The King of Staten Island might be the quintessential Judd Apatow film. It embodies the balancing act of juvenile humour and mature wisdom that characterises his films as a director. This time, however, the balls drop together.
Apatow shares writing credits on The King of Staten Island with SNL’s Pete Davidson, as well as David Sirus, on a story loosely inspired by Davidson’s life. Davidson, 25 years Apatow’s junior, provides a fine counterpoint to harmonize the anxieties and the brand of humour that attract audiences to the director’s films. (Although, like every Apatow film, it’s about half-an-hour too long.) The King of Staten Island isn’t Apatow’s funniest film to date, but it’s arguably his most heartfelt and endearing.
King of Arrested Development
Davidson plays Scott Carlin, a twentysomething who lives at home with his mom Margie (Marisa Tomei). He shows no signs of moving out. Scott attributes his lack of direction to the childhood trauma of losing his father, a firefighter, at the age of seven. However, with his sister (Maude Apatow) off to college, Margie doesn’t seem in a rush to become an empty nester.
While his mom turns a blind eye, Scott treads water contentedly in a state of arrested development. He enjoys a casual/non-committal relationship with his lady friend Kelsey (Bel Powley). He smokes pot with his guy friends and uses them as canvasses to test his tattoo skills. Scott’s hand with the tattoo pen is hilariously terrible, as noted by the cat butts and “Obama” figures that brand his buds. However, Scott’s aptitudes for tattooing and idiocy collide in his mom’s favour. After giving a nine-year-old kid some ink, the boy’s dad comes calling. Enter Ray (Bill Burr) who takes a much nicer tune when Margie opens the door than instead of Scott. Cue Margie’s first date in 17 years and Scott’s new father figure to call out his adolescent behaviour.
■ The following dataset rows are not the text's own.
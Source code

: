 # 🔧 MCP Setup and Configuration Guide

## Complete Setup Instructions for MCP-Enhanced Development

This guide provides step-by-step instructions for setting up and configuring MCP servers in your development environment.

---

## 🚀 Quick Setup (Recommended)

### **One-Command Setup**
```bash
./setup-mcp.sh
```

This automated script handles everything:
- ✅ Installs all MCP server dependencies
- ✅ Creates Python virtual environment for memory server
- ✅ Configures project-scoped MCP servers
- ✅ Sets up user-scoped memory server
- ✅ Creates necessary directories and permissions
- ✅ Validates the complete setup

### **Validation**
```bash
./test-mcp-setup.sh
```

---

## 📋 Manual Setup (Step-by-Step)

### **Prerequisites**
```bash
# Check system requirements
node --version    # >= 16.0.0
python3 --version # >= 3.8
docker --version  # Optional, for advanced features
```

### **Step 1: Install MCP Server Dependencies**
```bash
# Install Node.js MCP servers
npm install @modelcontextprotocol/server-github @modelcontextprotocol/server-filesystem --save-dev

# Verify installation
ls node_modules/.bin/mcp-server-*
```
As the inevitable Scott-Margie-Ray triangle develops, The King of Staten Island changes gears where other films might go for obvious laughs. Rather than merely antagonize Ray as an adolescent man-child, Scott grows up. He does so in Apatow-film fashion, bussing tables at a restaurant where staff members play Fight Club for tips. He also assumes a fatherly role by walking Ray’s kids to school as punishment for his adolescent ways. These strolls are rife with parental insight, pedophile jokes, and age-inappropriate life lessons. Being second fiddle to Ray inspires Scott to become the man that Margie always needed him to be.
Passing the Crown
Davidson gives a confidently funny and vulnerable performance. Staten draws upon the death of Davidson’s father, Scott, a firefighter who died on 9/11. The tattoos are all Davidson’s own ink, too, and he comfortably wears his true self as a second skin for his character Scott. As a writer, he brings a fresh sense of humour to the Apatow oeuvre. The King of Staten Island favours understated comedy, whereas Apatow often goes for broader laughs or flubs the landing when approaching a similar tenor (see: Funny People, This Is 40). The film often favours the unexpected in its character development, especially regarding Scott’s growth with both his mother and Ray. Tomei, somewhat owning the MILF role after her stint as Aunt May in the latest Spider-Man flicks, brings maturity, humour, and vivacious spirit the mother still searching for herself.
Staten marks another case like Apatow’s stronger films, The 40-Year-Old Virgin and Trainwreck, which feature actors playing characters they wrote. With Apatow writing alongside Davidson, however, Staten finds common ground between jokes about drugs, farts, and orgasms, and the coming-of-age soul-searching that the director often tries to blend. They can be actually go hand in hand with just the right touch. The difference between Staten Island and something like, say, Funny People is that Davidson is still figuring himself out. Whereas Funny People sees Adam Sandler play a loose dramatic variation of himself as a comic, mostly to prove his chops as a “serious” actor to atone for a career largely filled with terrible choices, Staten lets Davidson make sense of his life and work through the character. There’s a tangible catharsis to the film as Scott grows. One feels a comedic artist find his voice.